* Work to complete *
When the line with "- 👯 I’m looking to collaborate on ..." turns up below, begin repeating exactly, and carry on through the line with "## [周报Newsletter 2020-11-23"; no pictures go into the copy.
* * * *
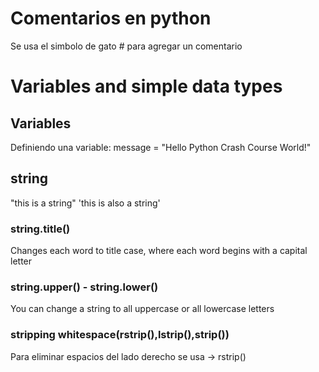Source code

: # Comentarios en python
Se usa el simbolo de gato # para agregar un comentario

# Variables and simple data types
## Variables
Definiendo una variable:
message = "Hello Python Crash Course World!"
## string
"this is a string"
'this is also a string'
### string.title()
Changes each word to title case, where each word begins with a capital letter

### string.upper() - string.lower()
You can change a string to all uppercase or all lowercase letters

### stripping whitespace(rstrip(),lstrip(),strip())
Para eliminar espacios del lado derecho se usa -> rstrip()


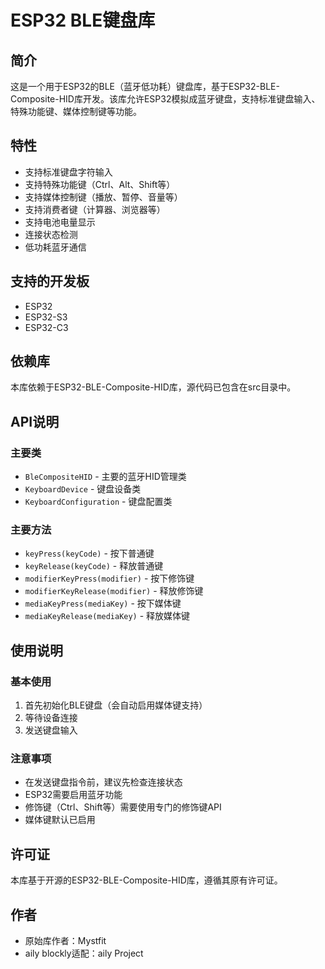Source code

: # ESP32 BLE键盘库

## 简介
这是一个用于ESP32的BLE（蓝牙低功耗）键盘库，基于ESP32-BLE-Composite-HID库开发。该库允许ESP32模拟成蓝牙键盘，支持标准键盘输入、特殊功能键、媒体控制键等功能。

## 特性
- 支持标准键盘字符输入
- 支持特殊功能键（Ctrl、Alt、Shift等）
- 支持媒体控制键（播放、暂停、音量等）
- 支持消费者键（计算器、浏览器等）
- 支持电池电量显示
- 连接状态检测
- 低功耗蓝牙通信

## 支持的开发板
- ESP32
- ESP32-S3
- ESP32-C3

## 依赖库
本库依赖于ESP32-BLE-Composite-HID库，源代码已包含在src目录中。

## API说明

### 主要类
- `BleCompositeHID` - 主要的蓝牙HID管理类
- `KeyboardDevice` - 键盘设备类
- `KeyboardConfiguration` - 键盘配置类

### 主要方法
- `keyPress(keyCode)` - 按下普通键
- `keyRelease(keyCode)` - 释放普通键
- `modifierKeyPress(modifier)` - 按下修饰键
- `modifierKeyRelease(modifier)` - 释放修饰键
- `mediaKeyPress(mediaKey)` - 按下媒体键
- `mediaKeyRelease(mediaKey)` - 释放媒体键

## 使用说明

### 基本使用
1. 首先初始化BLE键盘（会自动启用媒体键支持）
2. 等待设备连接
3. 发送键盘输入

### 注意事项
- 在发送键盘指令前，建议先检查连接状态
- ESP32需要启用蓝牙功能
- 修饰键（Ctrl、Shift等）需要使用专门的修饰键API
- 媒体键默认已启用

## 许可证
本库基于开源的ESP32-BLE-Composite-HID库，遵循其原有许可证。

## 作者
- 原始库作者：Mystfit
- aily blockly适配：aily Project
* * * *
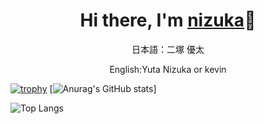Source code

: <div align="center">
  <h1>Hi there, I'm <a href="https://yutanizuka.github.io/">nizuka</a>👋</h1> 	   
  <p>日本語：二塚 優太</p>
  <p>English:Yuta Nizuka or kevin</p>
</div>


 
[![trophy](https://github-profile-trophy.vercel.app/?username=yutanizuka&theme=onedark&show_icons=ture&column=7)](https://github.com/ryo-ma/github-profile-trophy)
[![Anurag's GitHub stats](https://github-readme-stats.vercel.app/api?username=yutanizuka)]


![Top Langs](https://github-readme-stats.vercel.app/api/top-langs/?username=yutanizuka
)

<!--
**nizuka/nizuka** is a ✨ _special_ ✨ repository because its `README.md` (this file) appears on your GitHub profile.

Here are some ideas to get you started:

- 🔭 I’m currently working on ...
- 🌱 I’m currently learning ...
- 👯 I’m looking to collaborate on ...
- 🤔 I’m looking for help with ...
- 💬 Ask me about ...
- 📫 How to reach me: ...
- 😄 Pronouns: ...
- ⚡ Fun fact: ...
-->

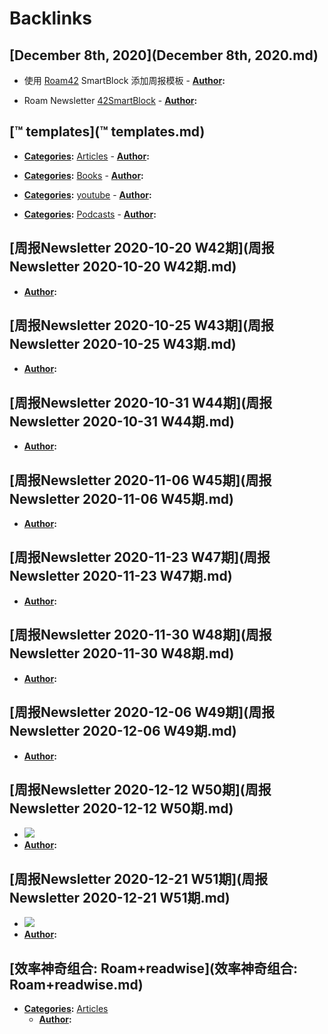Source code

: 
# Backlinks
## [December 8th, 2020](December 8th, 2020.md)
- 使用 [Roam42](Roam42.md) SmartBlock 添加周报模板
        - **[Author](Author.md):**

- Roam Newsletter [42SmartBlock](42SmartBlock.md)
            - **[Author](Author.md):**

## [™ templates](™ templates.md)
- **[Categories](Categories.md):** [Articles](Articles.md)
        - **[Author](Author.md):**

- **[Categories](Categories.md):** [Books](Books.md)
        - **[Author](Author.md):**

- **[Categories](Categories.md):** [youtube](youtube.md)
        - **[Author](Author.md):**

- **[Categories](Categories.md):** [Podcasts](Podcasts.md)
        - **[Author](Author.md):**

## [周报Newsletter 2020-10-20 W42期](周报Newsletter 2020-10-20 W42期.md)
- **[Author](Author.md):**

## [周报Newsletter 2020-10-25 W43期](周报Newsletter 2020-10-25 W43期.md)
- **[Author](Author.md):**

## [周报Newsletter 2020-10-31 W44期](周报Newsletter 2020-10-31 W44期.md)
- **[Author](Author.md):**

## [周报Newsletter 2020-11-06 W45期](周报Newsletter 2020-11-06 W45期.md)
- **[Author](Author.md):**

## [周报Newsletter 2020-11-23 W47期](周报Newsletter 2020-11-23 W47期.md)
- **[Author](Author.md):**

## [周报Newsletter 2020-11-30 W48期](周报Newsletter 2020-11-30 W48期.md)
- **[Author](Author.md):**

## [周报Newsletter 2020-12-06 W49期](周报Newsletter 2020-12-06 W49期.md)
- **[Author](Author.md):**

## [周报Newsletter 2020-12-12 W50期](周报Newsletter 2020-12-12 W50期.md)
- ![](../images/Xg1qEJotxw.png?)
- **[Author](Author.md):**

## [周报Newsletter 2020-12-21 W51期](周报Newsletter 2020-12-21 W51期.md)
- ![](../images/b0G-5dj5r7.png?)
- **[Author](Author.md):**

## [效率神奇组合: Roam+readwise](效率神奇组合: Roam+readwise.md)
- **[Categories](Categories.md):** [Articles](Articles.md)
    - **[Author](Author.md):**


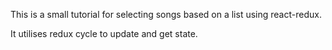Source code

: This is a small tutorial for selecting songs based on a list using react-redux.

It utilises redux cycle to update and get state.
* * * *
* Response below *
- 👯 I’m looking to collaborate on ...
- 🤔 I’m looking for help with ...
- 💬 Ask me about ...
- 📫 How to reach me: ...
- 😄 Pronouns: ...
- ⚡ Fun fact: ...
-->

Source code

: 
# Backlinks
## [December 8th, 2020](December 8th, 2020.md)
- 使用 [Roam42](Roam42.md) SmartBlock 添加周报模板
        - **[Author](Author.md):**

- Roam Newsletter [42SmartBlock](42SmartBlock.md)
            - **[Author](Author.md):**

## [™ templates](™ templates.md)
- **[Categories](Categories.md):** [Articles](Articles.md)
        - **[Author](Author.md):**

- **[Categories](Categories.md):** [Books](Books.md)
        - **[Author](Author.md):**

- **[Categories](Categories.md):** [youtube](youtube.md)
        - **[Author](Author.md):**

- **[Categories](Categories.md):** [Podcasts](Podcasts.md)
        - **[Author](Author.md):**

## [周报Newsletter 2020-10-20 W42期](周报Newsletter 2020-10-20 W42期.md)
- **[Author](Author.md):**

## [周报Newsletter 2020-10-25 W43期](周报Newsletter 2020-10-25 W43期.md)
- **[Author](Author.md):**

## [周报Newsletter 2020-10-31 W44期](周报Newsletter 2020-10-31 W44期.md)
- **[Author](Author.md):**

## [周报Newsletter 2020-11-06 W45期](周报Newsletter 2020-11-06 W45期.md)
- **[Author](Author.md):**

## [周报Newsletter 2020-11-23 W47期](周报Newsletter 2020-11-23 W47期.md)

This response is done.